The curving lines of this steel wire chair by French designer Constance Guisset are intended to represent fabric draped over the seat and back (+ slideshow).
Bent steel rods that form the surfaces of the backrest and seat of Guisset's Drapée chair appear to gather in one of the seat's front corners.
"I am very much interested in fabric and soft materials," Guisset told Dezeen. "A drape is fascinating because it recalls fluidity and a certain impression of movement. I wanted to recall this movement with a few lines, as if a fabric had been left on a chair frame."
The frame is made in two sections; a front piece with angled legs and a rounded back that are joined at the rear of the seat and held in tension by the steel wires.
The designer worked with a metal fabricator to develop the position of the lines, which were originally drawn using computer-modelling software but required an iterative process of refinement in the workshop.
"As the chair is made of free-form wires it was quite a challenge to make it comfortable and rigorous," Guisset recalled. "After each wire was welded, we tested comfort and observed the shape, unwelding lines as many times as necessary and doing it again. In the end we spent three full days in the factory, just for a tube frame and 16 lines in wire!"
The chair is designed to be used in homes or restaurants and therefore needed to be lightweight so it can be moved easily, and stackable for saving space.

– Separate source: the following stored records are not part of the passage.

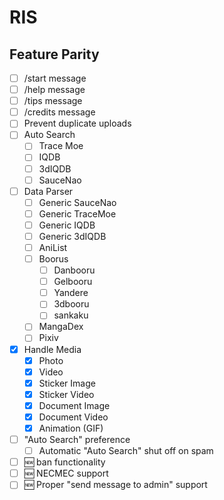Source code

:# RIS

## Feature Parity

- [ ] /start message
- [ ] /help message
- [ ] /tips message
- [ ] /credits message
- [ ] Prevent duplicate uploads
- [ ] Auto Search
  - [ ] Trace Moe
  - [ ] IQDB
  - [ ] 3dIQDB
  - [ ] SauceNao
- [ ] Data Parser
  - [ ] Generic SauceNao
  - [ ] Generic TraceMoe
  - [ ] Generic IQDB
  - [ ] Generic 3dIQDB
  - [ ] AniList
  - [ ] Boorus
    - [ ] Danbooru
    - [ ] Gelbooru
    - [ ] Yandere
    - [ ] 3dbooru
    - [ ] sankaku
  - [ ] MangaDex
  - [ ] Pixiv
- [x] Handle Media
  - [x] Photo
  - [x] Video
  - [x] Sticker Image
  - [x] Sticker Video
  - [x] Document Image
  - [x] Document Video
  - [x] Animation (GIF)
- [ ] "Auto Search" preference
  - [ ] Automatic "Auto Search" shut off on spam
- [ ] 🆕 ban functionality
- [ ] 🆕 NECMEC support
- [ ] 🆕 Proper "send message to admin" support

"It was a real desire to make it strong, comfortable, stackable and light at the same time," said Guisset. "It was also about visual lightness that is a deep aspiration in my work. As it is built with just a few lines of tube and wire, physical lightness is a natural consequence."

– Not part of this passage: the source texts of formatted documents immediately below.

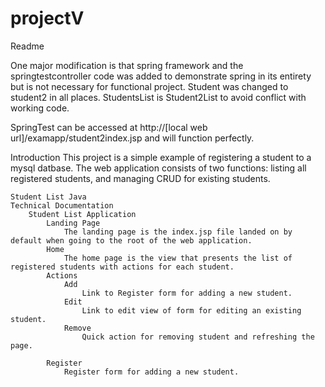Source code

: # projectV
Readme

One major modification is that spring framework and the springtestcontroller code was added to demonstrate spring in its entirety but is not necessary for functional project.
Student was changed to student2 in all places.
StudentsList is Student2List to avoid conflict with working code.

SpringTest can be accessed at http://[local web url]/examapp/student2index.jsp and will function perfectly.

Introduction
	This project is a simple example of registering a student to a mysql datbase.
	The web application consists of two functions: listing all registered students, and managing CRUD for existing students.

	Student List Java
	Technical Documentation
		Student List Application
			Landing Page
				The landing page is the index.jsp file landed on by default when going to the root of the web application.
			Home
				The home page is the view that presents the list of registered students with actions for each student.
			Actions
				Add
					Link to Register form for adding a new student.
				Edit
					Link to edit view of form for editing an existing student.
				Remove
					Quick action for removing student and refreshing the page.
				
			Register
				Register form for adding a new student.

The product is available in black, white, gold and pale blue finishes. A separate cushion pad features a pattern that replicates the lines of the seat.
Guisset's promotional photography presents the product alongside marble statues wearing the sorts of draped fabric garments that inspired the design.
"I often visit museums and take pictures of draped sculptures," said Guisset. "I feel a very soft sensuality in them, so it was quite natural for me to use some antique and Italian sculptures. I wanted the pictures to express the freedom, lightness and dancing qualities of the object. The drape was highlighted by the sculptures’ presence."